>>13979199There's no "best" model because different models are designed to answer different questions. There's no be-all-end-all model that explains all of economics just like there's no be-all-end-all model that explains any other discipline. What model you want to use depends on what you want to do.
>>13979293They use a set of large-scale custom-made jack-of-all-trades heterogeneous-agent neo-keynesian models together with smaller more specialized models. Jack-of-all-trades means they have equations for different aspects of the economy, heterogeneous-agent means they have different types of agents with their own behaviors, and neo-keynesian means they have firms that have monopoly power allowing them to set market prices. The large-scale models have a lot of breadth but sometimes have to give up depth for tractability. The smaller more specialized models are used to fill in the gaps. So central banks use a mix of custom-made and already established models. All research and documentation is generally publicly available on central bank websites.
>>13979299>>13979329DSGE is just a fancy way of saying you've got a closed model with dynamics and random variables. The canonical neoclassical model augmented with technology shocks everyone learns in second year is a DSGE model and so is any model derived from it. There's nothing wrong with the framework in and of itself.
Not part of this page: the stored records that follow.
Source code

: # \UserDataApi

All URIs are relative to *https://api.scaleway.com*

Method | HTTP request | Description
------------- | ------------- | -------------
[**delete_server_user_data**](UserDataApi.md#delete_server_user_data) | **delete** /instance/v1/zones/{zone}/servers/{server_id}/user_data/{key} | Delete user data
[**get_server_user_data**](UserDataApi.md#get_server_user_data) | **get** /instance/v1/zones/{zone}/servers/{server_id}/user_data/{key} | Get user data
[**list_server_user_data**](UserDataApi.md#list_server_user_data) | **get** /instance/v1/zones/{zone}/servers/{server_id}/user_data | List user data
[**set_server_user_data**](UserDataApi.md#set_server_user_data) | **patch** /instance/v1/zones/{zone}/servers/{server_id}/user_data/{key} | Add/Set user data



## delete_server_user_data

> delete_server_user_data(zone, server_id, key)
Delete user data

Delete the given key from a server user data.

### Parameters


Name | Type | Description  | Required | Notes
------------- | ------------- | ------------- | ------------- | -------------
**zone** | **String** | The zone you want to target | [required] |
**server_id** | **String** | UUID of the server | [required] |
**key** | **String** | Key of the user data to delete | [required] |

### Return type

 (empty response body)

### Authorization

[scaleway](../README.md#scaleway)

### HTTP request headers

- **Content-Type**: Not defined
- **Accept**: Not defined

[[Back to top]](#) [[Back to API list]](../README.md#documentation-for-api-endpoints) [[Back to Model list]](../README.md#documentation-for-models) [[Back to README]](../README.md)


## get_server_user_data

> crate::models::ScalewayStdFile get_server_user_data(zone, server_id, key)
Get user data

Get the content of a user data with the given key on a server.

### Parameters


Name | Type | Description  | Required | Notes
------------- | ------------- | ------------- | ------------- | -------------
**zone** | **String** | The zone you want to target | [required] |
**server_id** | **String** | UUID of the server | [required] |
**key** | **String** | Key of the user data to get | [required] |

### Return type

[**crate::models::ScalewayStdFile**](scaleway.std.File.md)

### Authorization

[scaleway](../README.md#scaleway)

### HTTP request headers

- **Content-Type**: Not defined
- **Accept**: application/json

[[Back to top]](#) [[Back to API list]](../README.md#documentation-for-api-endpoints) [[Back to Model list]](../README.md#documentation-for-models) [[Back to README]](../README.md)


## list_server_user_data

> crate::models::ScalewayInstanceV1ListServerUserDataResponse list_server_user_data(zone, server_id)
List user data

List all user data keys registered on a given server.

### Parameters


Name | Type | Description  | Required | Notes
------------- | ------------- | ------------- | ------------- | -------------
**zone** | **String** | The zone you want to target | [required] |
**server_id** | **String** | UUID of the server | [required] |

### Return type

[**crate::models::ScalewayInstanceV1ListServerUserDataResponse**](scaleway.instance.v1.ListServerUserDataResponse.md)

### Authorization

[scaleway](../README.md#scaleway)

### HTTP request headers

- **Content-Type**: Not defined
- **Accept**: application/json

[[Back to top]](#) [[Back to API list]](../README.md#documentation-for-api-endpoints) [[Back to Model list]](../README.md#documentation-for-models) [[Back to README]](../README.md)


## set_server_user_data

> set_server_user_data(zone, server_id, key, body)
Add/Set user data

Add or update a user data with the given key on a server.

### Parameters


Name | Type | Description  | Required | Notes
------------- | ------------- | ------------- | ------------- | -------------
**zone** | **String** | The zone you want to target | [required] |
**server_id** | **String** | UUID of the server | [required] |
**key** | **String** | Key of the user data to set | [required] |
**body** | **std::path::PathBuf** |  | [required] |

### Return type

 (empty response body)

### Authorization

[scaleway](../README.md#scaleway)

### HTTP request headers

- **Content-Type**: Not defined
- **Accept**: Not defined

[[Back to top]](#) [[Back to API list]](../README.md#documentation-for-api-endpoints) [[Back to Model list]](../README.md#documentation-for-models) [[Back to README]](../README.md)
>>13979563If this divide is between people who say business cycles are the economy responding efficiently to random technology shocks and people who say business cycles are the economy being inefficient, then the second group definitely won out. There's ample evidence that prices don't adjust immediately and that supply and demand is sometimes off-equilibrium. We also know that monetary policy has real effects on the economy. In any case, the "Chicago vs Keynesian" debate isn't a thing because you won't find anyone claim that technology shocks aren't important or that monetary shocks don't exist.